A rotary anode x-ray tube of this type is described in U.S. Pat. No. 3,878,395. In the case of this rotary anode x-ray tube, the anode is supported for rotation by means of a magnetic bearing, which positions the anode assembly axially and radially without contact, the anode assembly drive motor including magnetically-soft material at the part of the anode assembly surrounded by the drive stator for driving the rotary anode, and the tube envelope having further electric windings at the exterior thereof for cooperation with additional magnetically-soft material of the rotary assembly to provide the bearing support for the rotary anode. In the case of this known rotary anode x-ray tube, for the conduction of the anode current, a mechanical contact is provided between a shaft rotating with the anode and a stationary portion. In the case of this contact, brief interruptions can occur which result in sparking. In addition, metal abrasion occurs.
The object underlying the invention resides in producing a rotary anode x-ray tube of the type initially cited in which the anode current is carried off from the anode without mechanical contact.

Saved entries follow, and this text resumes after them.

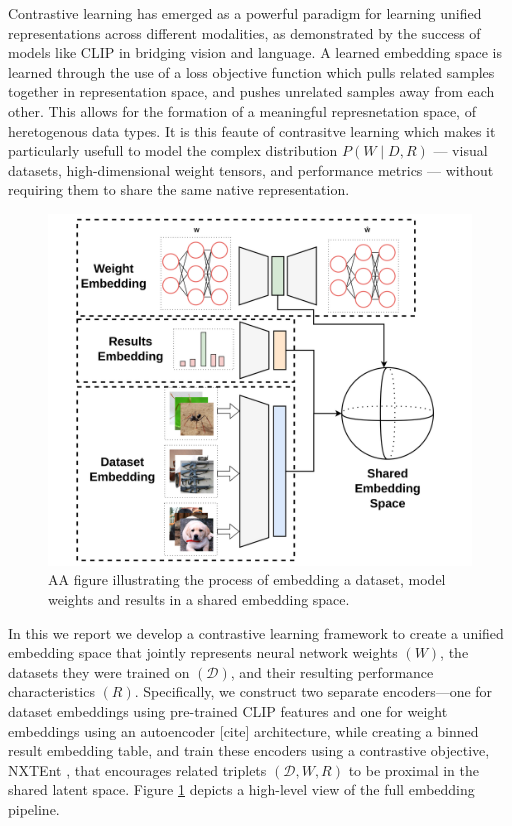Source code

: Contrastive learning has emerged as a powerful paradigm for learning unified representations across different modalities, as demonstrated by the success of models like CLIP \cite{radford2021learningtransferablevisualmodels} in bridging vision and language. A learned embedding space is learned through the use of a loss objective function which pulls related samples together in representation space, and pushes unrelated samples away from each other. This allows for the formation of a meaningful represnetation space, of heretogenous data types. It is this feaute of contrasitve learning which makes it particularly usefull to model the complex distribution $P(W \mid D,R)$ --- visual datasets, high-dimensional weight tensors, and performance metrics --- without requiring them to share the same native representation.

\begin{figure}[!t]
    \centering
    \includegraphics[width=0.75\linewidth]{pipeline.png}
    \caption[A figure illustrating the process of embedding a dataset, model weigths and results into a shared embedding space ]{AA figure illustrating the process of embedding a dataset, model weights and results in a shared embedding space. }
    \label{fig:pipeline}
\end{figure}

In this we report we develop a contrastive learning framework to create a unified embedding space that jointly represents neural network weights $(W)$, the datasets they were trained on $(\mathcal{D})$, and their resulting performance characteristics $(R)$.  Specifically, we construct two separate encoders—one for dataset embeddings using pre-trained CLIP features and one for weight embeddings using an autoencoder [cite] architecture, while creating a binned result embedding table, and train these encoders using a contrastive objective, NXTEnt \cite{agren2022ntxentlossupperbound}, that encourages related triplets $(\mathcal{D}, W, R)$ to be proximal in the shared latent space. Figure \ref{fig:pipeline} depicts a high-level view of the full embedding pipeline.

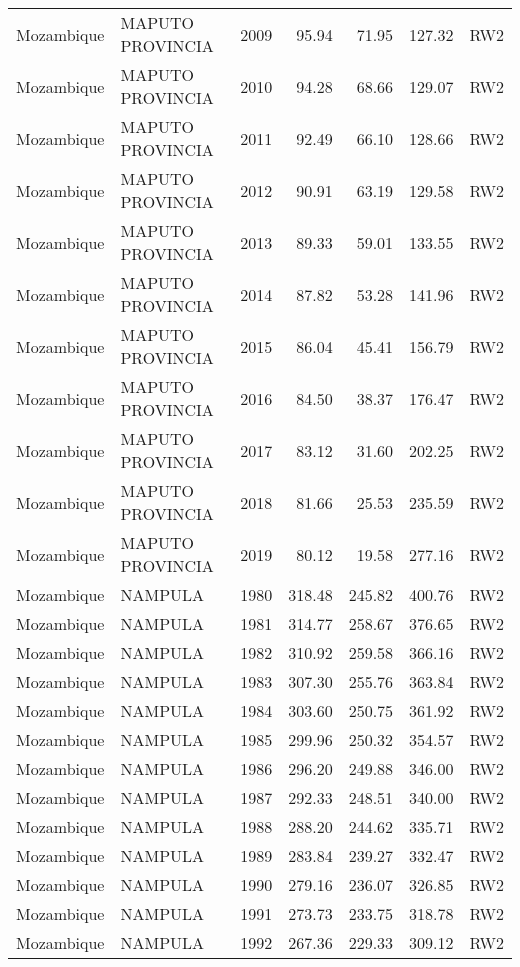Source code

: \begin{longtable}{lllrrrl}
  Mozambique & MAPUTO PROVINCIA & 2009 & 95.94 & 71.95 & 127.32 & RW2 \\ 
  Mozambique & MAPUTO PROVINCIA & 2010 & 94.28 & 68.66 & 129.07 & RW2 \\ 
  Mozambique & MAPUTO PROVINCIA & 2011 & 92.49 & 66.10 & 128.66 & RW2 \\ 
  Mozambique & MAPUTO PROVINCIA & 2012 & 90.91 & 63.19 & 129.58 & RW2 \\ 
  Mozambique & MAPUTO PROVINCIA & 2013 & 89.33 & 59.01 & 133.55 & RW2 \\ 
  Mozambique & MAPUTO PROVINCIA & 2014 & 87.82 & 53.28 & 141.96 & RW2 \\ 
  Mozambique & MAPUTO PROVINCIA & 2015 & 86.04 & 45.41 & 156.79 & RW2 \\ 
  Mozambique & MAPUTO PROVINCIA & 2016 & 84.50 & 38.37 & 176.47 & RW2 \\ 
  Mozambique & MAPUTO PROVINCIA & 2017 & 83.12 & 31.60 & 202.25 & RW2 \\ 
  Mozambique & MAPUTO PROVINCIA & 2018 & 81.66 & 25.53 & 235.59 & RW2 \\ 
  Mozambique & MAPUTO PROVINCIA & 2019 & 80.12 & 19.58 & 277.16 & RW2 \\ 
  Mozambique & NAMPULA & 1980 & 318.48 & 245.82 & 400.76 & RW2 \\ 
  Mozambique & NAMPULA & 1981 & 314.77 & 258.67 & 376.65 & RW2 \\ 
  Mozambique & NAMPULA & 1982 & 310.92 & 259.58 & 366.16 & RW2 \\ 
  Mozambique & NAMPULA & 1983 & 307.30 & 255.76 & 363.84 & RW2 \\ 
  Mozambique & NAMPULA & 1984 & 303.60 & 250.75 & 361.92 & RW2 \\ 
  Mozambique & NAMPULA & 1985 & 299.96 & 250.32 & 354.57 & RW2 \\ 
  Mozambique & NAMPULA & 1986 & 296.20 & 249.88 & 346.00 & RW2 \\ 
  Mozambique & NAMPULA & 1987 & 292.33 & 248.51 & 340.00 & RW2 \\ 
  Mozambique & NAMPULA & 1988 & 288.20 & 244.62 & 335.71 & RW2 \\ 
  Mozambique & NAMPULA & 1989 & 283.84 & 239.27 & 332.47 & RW2 \\ 
  Mozambique & NAMPULA & 1990 & 279.16 & 236.07 & 326.85 & RW2 \\ 
  Mozambique & NAMPULA & 1991 & 273.73 & 233.75 & 318.78 & RW2 \\ 
  Mozambique & NAMPULA & 1992 & 267.36 & 229.33 & 309.12 & RW2 \\ 

\end{longtable}
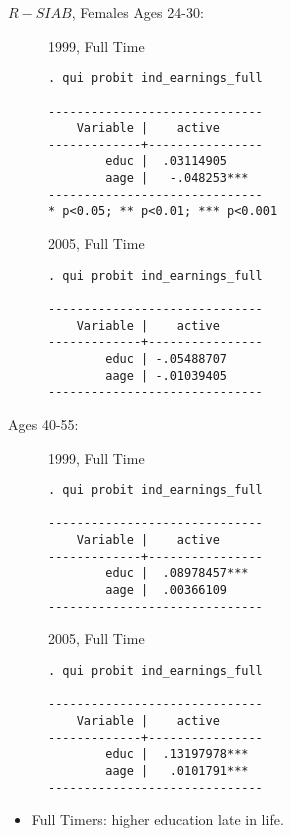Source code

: \documentclass{beamer}
\begin{document}
\begin{frame}[fragile]{$R-SIAB$, Females }
Ages 24-30:
\begin{figure}
\centering
\begin{minipage}[b]{0.3\textwidth}{1999, Full Time}
\begin{Verbatim}[fontsize=\tiny]
. qui probit ind_earnings_full 

------------------------------
    Variable |    active      
-------------+----------------
        educ |  .03114905     
        aage |   -.048253*** 
------------------------------
* p<0.05; ** p<0.01; *** p<0.001
\end{Verbatim}
\end{minipage}
\begin{minipage}[b]{0.3\textwidth}{2005, Full Time}
\begin{Verbatim}[fontsize=\tiny]
. qui probit ind_earnings_full

------------------------------
    Variable |    active      
-------------+----------------
        educ | -.05488707     
        aage | -.01039405   
------------------------------
\end{Verbatim}
\end{minipage}
\end{figure}
Ages 40-55:
\begin{figure}
\begin{minipage}[b]{0.3\textwidth}{1999, Full Time}
\begin{Verbatim}[fontsize=\tiny]
. qui probit ind_earnings_full 

------------------------------
    Variable |    active      
-------------+----------------
        educ |  .08978457***  
        aage |  .00366109  
------------------------------
\end{Verbatim}
\end{minipage}
\begin{minipage}[b]{0.3\textwidth}{2005, Full Time}
\begin{Verbatim}[fontsize=\tiny]
. qui probit ind_earnings_full

------------------------------
    Variable |    active      
-------------+----------------
        educ |  .13197978***  
        aage |   .0101791***    
------------------------------
\end{Verbatim}
\end{minipage}
\end{figure}
\begin{itemize}
\item Full Timers: higher education late in life.
\end{itemize}
\end{frame}
\end{document}
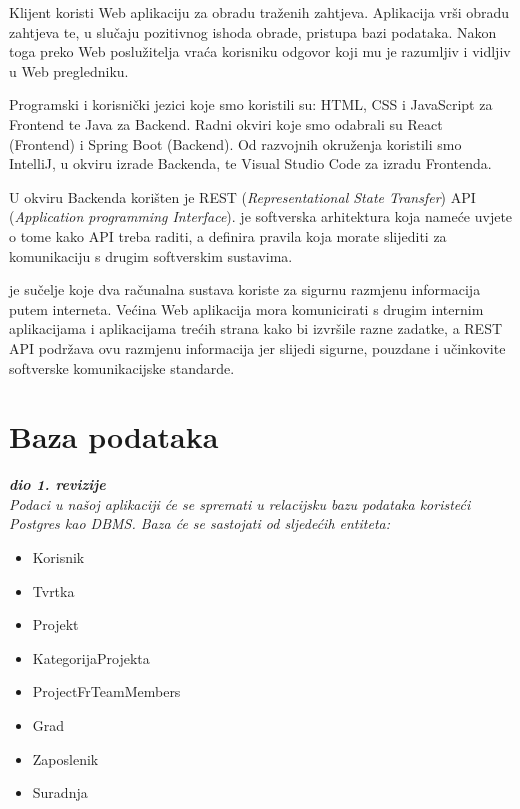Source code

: 		{Klijent koristi Web aplikaciju za obradu traženih zahtjeva. Aplikacija vrši obradu zahtjeva te, u slučaju pozitivnog ishoda obrade, pristupa bazi podataka. Nakon toga preko Web poslužitelja vraća korisniku odgovor koji mu je razumljiv i vidljiv u Web pregledniku.}\vspace{0.3cm}

		{Programski i korisnički jezici koje smo koristili su: HTML, CSS i JavaScript za Frontend te Java za Backend. Radni okviri koje smo odabrali su React (Frontend) i Spring Boot (Backend). Od razvojnih okruženja koristili smo IntelliJ, u okviru izrade Backenda, te Visual Studio Code za izradu Frontenda.}\vspace{0.3cm}

		{U okviru Backenda korišten je REST (\textit{Representational State Transfer}) API (\textit{Application programming Interface}).  ​​je softverska arhitektura koja nameće uvjete o tome kako API treba raditi, a  definira pravila koja morate slijediti za komunikaciju s drugim softverskim sustavima.}\vspace{0.3cm}

		{ je sučelje koje dva računalna sustava koriste za sigurnu razmjenu informacija putem interneta. Većina Web aplikacija mora komunicirati s drugim internim aplikacijama i aplikacijama trećih strana kako bi izvršile razne zadatke, a REST API podržava ovu razmjenu informacija jer slijedi sigurne, pouzdane i učinkovite softverske komunikacijske standarde.}\pagebreak
		


				
		\section{Baza podataka}
			
			\textbf{\textit{dio 1. revizije}}\\
			
		\textit{Podaci u našoj aplikaciji će se spremati u relacijsku bazu podataka koristeći Postgres kao DBMS. Baza će se sastojati od sljedećih entiteta:}
		\begin{itemize}
			\item Korisnik
			\item Tvrtka
			\item Projekt
			\item KategorijaProjekta
			\item ProjectFrTeamMembers
			\item Grad
			\item Zaposlenik
			\item Suradnja
		\end{itemize}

This object is achieved in accordance with the invention in that, on a section rotating with the anode, at least one auxillary cathode is arranged, with which an auxiliary anode is associated, which is arranged concentrically to the anode rotary axis on a stationary section. In the case of the inventive rotary anode x-ray tube, the carrying off of the anode current proceeds via an auxiliary diode which is arranged on the anode side; i.e., without mechanical contact.
In accordance with the further development of the invention, in order to heat the auxiliary cathode, generator windings can be arranged on the rotating section with which stationary exciting windings, externally surrounding the x-ray tube, are associated.
The invention shall be explained in greater detail below, on the basis of an exemplary embodiment illustrated on the accompanying drawing sheet; and other objects, features and advantages will be apparent from this detailed disclosure and from the appended claims.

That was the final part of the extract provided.